肾小球系膜区IgM沉积在儿童原发性肾小球疾病中的意义

目的：探讨肾小球系膜区IgM沉积在儿童原发性肾小球疾病中的意义。方法：选取2005年6月至2011年6月于北京大学第一医院儿科住院并行肾穿刺活检的原发性肾小球疾病患儿作为研究对象。根据免疫荧光下肾小球系膜区有无IgM沉积进行分组，将肾小球系膜区IgM沉积≥+且IgM免疫荧光强度≥其他免疫球蛋白荧光强度的患儿作为IgM沉积组，其余患儿为对照组。回顾性分析两组的临床、病理特点和随访等情况。结果：125例原发性肾小球疾病患儿进入分析，其中IgM沉积组76例，对照组49例。①两组在发病年龄、血总蛋白、血白蛋白、血总胆固醇、肌酐清除率、肾早期损伤指标、高血压和肾功能不全发生率等方面差异无统计学意义。IgM沉积组24 h尿蛋白定量及血IgM水平显著高于对照组（P分别为0.025和0.038）。②IgM沉积组肾小球硬化及小动脉病变发生率显著高于对照组(P分别为0.002和0.039)，基底膜增厚发生率显著低于对照组（P=0.000）。③对激素治疗反应两组差异无统计学意义（P=0.364）。④随访2~78个月，两组肾功能不全及ESRD发生率差异无统计学意义。⑤IgM沉积组3/76例男性患儿行重复肾活检。除1例首次肾活检已诊断为局灶节段性肾小球硬化外，余2例在第2次肾活检时均由系膜增生性肾小球肾炎转化为局灶节段性肾小球硬化。结论：伴系膜区IgM沉积的原发性肾小球疾病患儿蛋白尿程度更重，肾脏病理改变亦更突出。对于伴系膜区IgM沉积的原发性肾小球疾病患儿应格外关注并密切随访，警惕其进展为局灶节段性肾小球硬化的可能。

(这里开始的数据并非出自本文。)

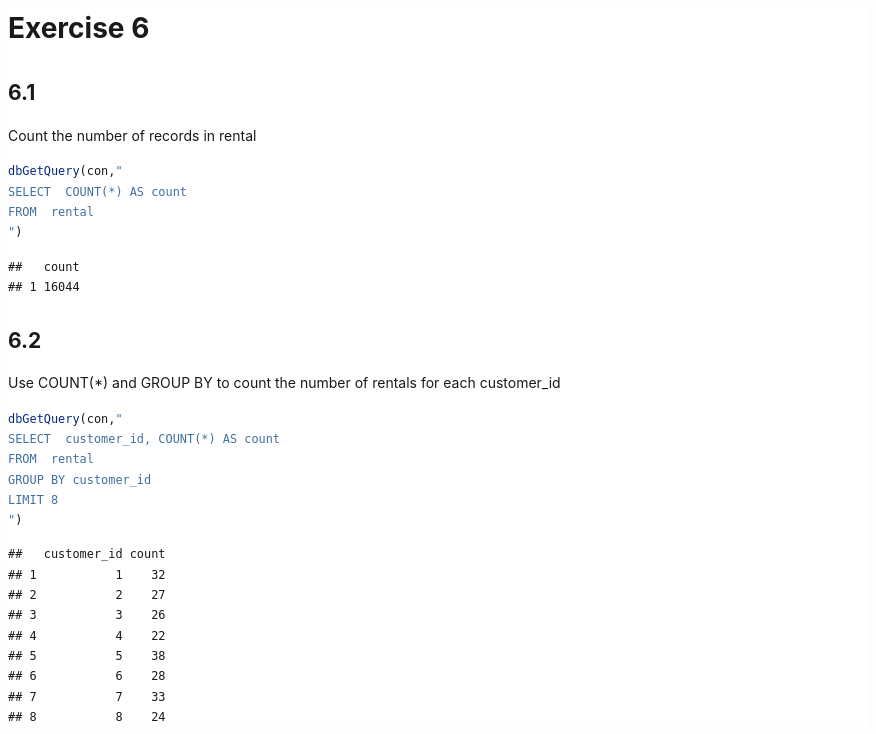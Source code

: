 # Exercise 6

## 6.1

Count the number of records in rental

``` r
dbGetQuery(con,"
SELECT  COUNT(*) AS count
FROM  rental
")
```

    ##   count
    ## 1 16044

## 6.2

Use COUNT(\*) and GROUP BY to count the number of rentals for each
customer_id

``` r
dbGetQuery(con,"
SELECT  customer_id, COUNT(*) AS count
FROM  rental
GROUP BY customer_id
LIMIT 8
")
```

    ##   customer_id count
    ## 1           1    32
    ## 2           2    27
    ## 3           3    26
    ## 4           4    22
    ## 5           5    38
    ## 6           6    28
    ## 7           7    33
    ## 8           8    24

The significance of mesangial IgM deposition in childhood primary glomerulopathy

Objectives：To explore the significance of mesangial IgM deposition in childhood primary glomerulopathy. Methods：Clinical and renal pathological data were collected from patients with childhood primary glomerular diseases who had undergone renal biopsies at Peking University First Hospital from June 2005 to June 2011. Patients were divided into two groups: IgM deposit group comprised patients with mesangial IgM deposits and control group comprised patients without mesangial IgM deposits. A retrospective analysis was carried out on all children who met the criteria. Results：Of the 618 children with renal biopsy speciments, 125 children met both clinical and pathologic diagnosis. IgM deposit group included 76 cases, while control group contained 49 cases. There was no difference between the two groups in disease onset age, incidence of hypertension, renal insufficiency, serum total protein, serum albumin, serum cholesterol, CCr or kidney early injury parameters. Serum IgM was significantly higher in IgM deposition group than that in control group (P=0.038). Proteinuria in IgM deposit group was significantly more severe than that in control group (P=0.025). IgM deposit group had a significantly higher incidence of glomerular sclerosis and arteriole injury than control group (P=0.002, 0.039). Whereas the occurrence of glomerulopathy basement membrane thickness in IgM deposit group was significantly lower than that in control group（P=0.000）. There was no significant difference between the two groups when comparing the response to steroid treatment. During the follow-up period, there was no significant difference in the incidence of renal insufficiency between the two groups. Conclusions：The childhood primary glomerulopathy with mesangial IgM deposits has more severe proteinuria and pathological changes than that without mesangial IgM deposits. More attention should be paid on patients with mesangial IgM deposits and the possible histological transition to focal segmental glomerulosclerosis.